Der Hamburgische Staat hat seit Jahrhunderten eine Art hanseatischer Universität (sogen. „Akademisches Gymnasium“, im Unterschiede von der „Gelehrtenschule“) besessen, an welchem z.B. der durch Lessing bekannt gewordene Reimarus, der Verfasser der Wolfenbüttler Fragmente, Professor war; aus Schwaben der Historiker Wurm u.a. Den Rang einer „Hochschule“ hat diese Institution stets gehabt. In erweiterter Gestalt trat sie 1883 in das Leben unter dem Namen „Organismus der wissenschaftlichen Anstalten“ (des Hamburgischen Staates).
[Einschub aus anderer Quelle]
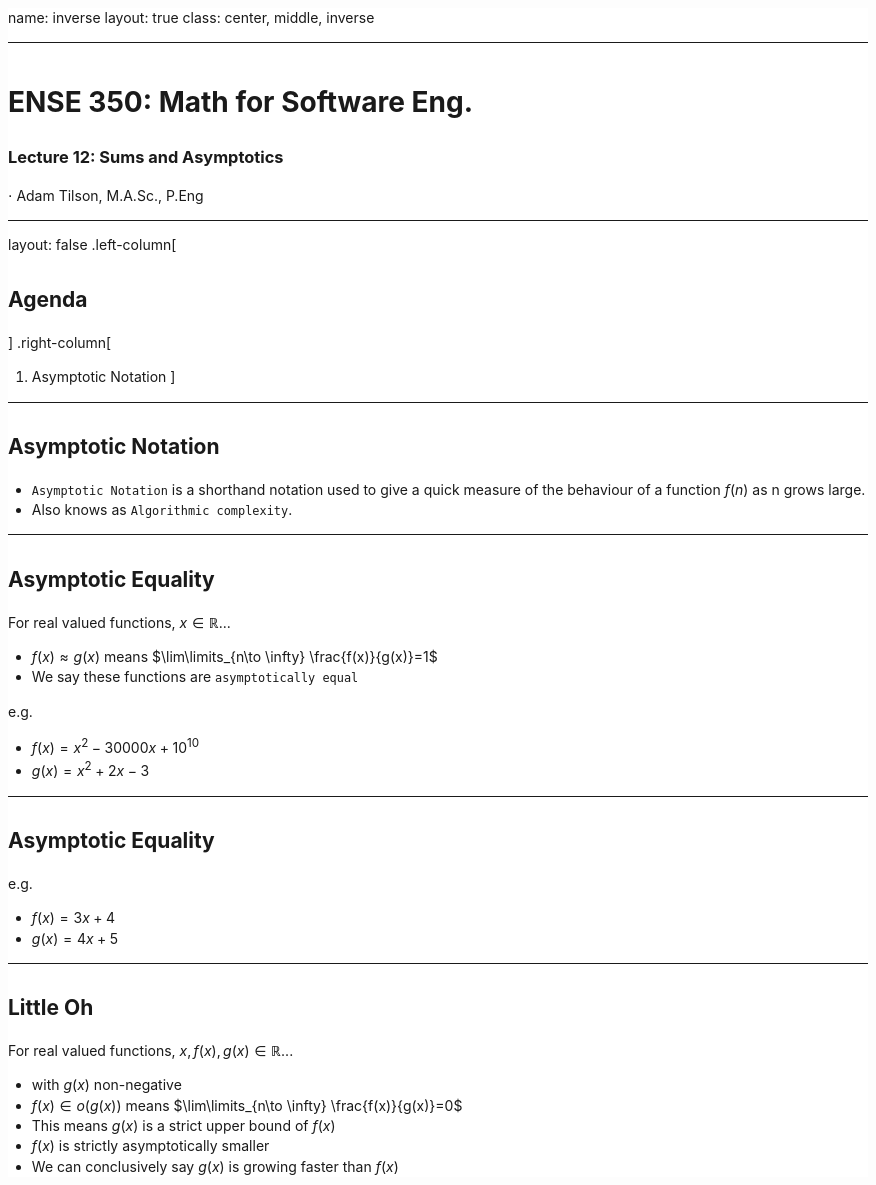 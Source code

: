 name: inverse
layout: true
class: center, middle, inverse

---

# ENSE 350: Math for Software Eng.

### Lecture 12: Sums and Asymptotics

$\cdot$ Adam Tilson, M.A.Sc., P.Eng

---

layout: false
.left-column[
  ## Agenda
]
.right-column[
1. Asymptotic Notation
]
---

## Asymptotic Notation
- `Asymptotic Notation` is a shorthand notation used to give a quick measure of the behaviour of a function $f(n)$ as n grows large.
- Also knows as `Algorithmic complexity`.

---
## Asymptotic Equality

For real valued functions, $x \in \mathbb{R}$...
- $f(x) \approx g(x)$ means $\lim\limits_{n\to \infty} \frac{f(x)}{g(x)}=1$
- We say these functions are `asymptotically equal`

e.g. 
- $f(x) = x^2 - 30000x + 10^{10}$
- $g(x) = x^2 + 2x - 3$

---
## Asymptotic Equality

e.g.
- $f(x) = 3x + 4$
- $g(x) = 4x + 5$

---

## Little Oh
For real valued functions, $x, f(x), g(x) \in \mathbb{R}$...
- with $g(x)$ non-negative
- $f(x) \in o (g(x))$ means $\lim\limits_{n\to \infty} \frac{f(x)}{g(x)}=0$
- This means $g(x)$ is a strict upper bound of $f(x)$
- $f(x)$ is strictly asymptotically smaller
- We can conclusively say $g(x)$ is growing faster than $f(x)$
Hamburg hat im Jahre 1899 für diese „wissenschaftlichen Anstalten“ im engsten Sinne des Wortes 573917 M. ausgegeben; rechnet man aber die nach dortigen Begriffen dazugehörigen übrigen Anstalten hinzu, so kommen 3866999 M. heraus. Was die Vorlesungen anbelangt, so ist die Medizin allein durch 31 Dozenten vertreten. Innerhalb des Rahmens der „Wintervorlesungen“ (es finden solche auch im Sommerhalbjahr statt) treten diesmal Professoren aus Halle (Löning, Riehl, Kirchhoff), München (Lotz), Berlin (Schmidt, v. Luschan), Leipzig (Marx, Küster), Heidelberg (Schäfer), Bonn (Litzmann, Löschke), Kiel (Wolff), Wien (v. Berger) auf. In Hamburg selbst ist daran beteiligt der berühmte Direktor der deutschen Seewarte, Wirklicher Geheimer Rat Prof. Dr. Neumayer u.a. und ein ganzer Stamm von einheimischen Dozenten, welche zu halbjährlichen Vorlesungen (mit den Ferien der Universitäten) verpflichtet sind. Wenn aus dem hamburgischen „Organismus der wissenschaftlichen Anstalten“ eine Universität nach dem Muster von Berlin, München, Leipzig gemacht werden sollte (etwas Geringeres würde der hamburgische Stolz nicht zulassen), so würde eine enorme Summe nötig werden, falls die hamburgischen Gehalte zu Grunde gelegt würden. Hamburg braucht aber so riesige Summen für seine Häfen u.s.w., dass daran verläufig noch nicht zu denken ist.